The Key to Food Security: Effective Research and Development
The world’s population is expected to reach approximately 10 billion by 2050. To feed this large population, world food production must more than double, food quality and safety must be improved and post-harvest losses must be significantly reduced. That will not be easy, especially with today’s global challenges, including climate change — expected to slow the growth of food production by two percent each decade — changing consumer demands, instability and conflict, etc. Effective research and development (R&D) is the key to achieving the above goals.

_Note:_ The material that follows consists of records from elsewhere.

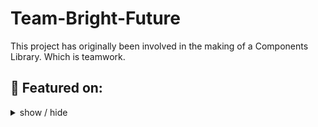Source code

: # Team-Bright-Future
This project has originally been involved in the making of a Components Library. Which is teamwork.




## 📰 Featured on:

<details>
<summary>
  show / hide
</summary>
  
  - [This project uses a tailwind CSS with the react. Anyone can use these vibrations in their own project)
  
</details>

Unfortunately, there is limited public agriculture research funding in many countries. For example, in the U.S., agricultural research has decreased from about 40 percent of the research that the government undertook in the 1950s to less than four perecent now — for example, the 2014 Farm Bill’s budget contains about 0.2 percent for R&D. On the bright side, however, public research funding has significantly increased in some developing countries, including India, Brazil and China, which became the world’s biggest investor in public agricultural R&D in 2008 and has doubled U.S. agricultural research spending since 2013. The food system is global; thus, developed and developing countries alike must increase their R&D funding to be able to respond rapidly to emerging challenges to sustainably reducing hunger, extreme poverty and malnutrition.
Effective R&D agendas should be developed and carried out by international experts from all scientific disciplines, including agricultural production (staple crops, horticulture, livestock, fisheries, etc.), nutrition, food processing, food quality and safety, health (human, animal and plant), environment, pest, water, data, resilience, etc. Enabling environments — including policy, gender, youth, finance, HICD, etc. — must be taken into account as well. An effective agenda must be country-led and demand-driven to produce adaptable, scalable and affordable technologies and practices.
Donors and international organizations — including USAID, World Bank Group, WHO, FAO, Bill & Melinda Gates Foundation, CGIAR, FFAR, host countries’ research intuitions, etc. — should collaborate, as we can accomplish more when we act together than when we act alone.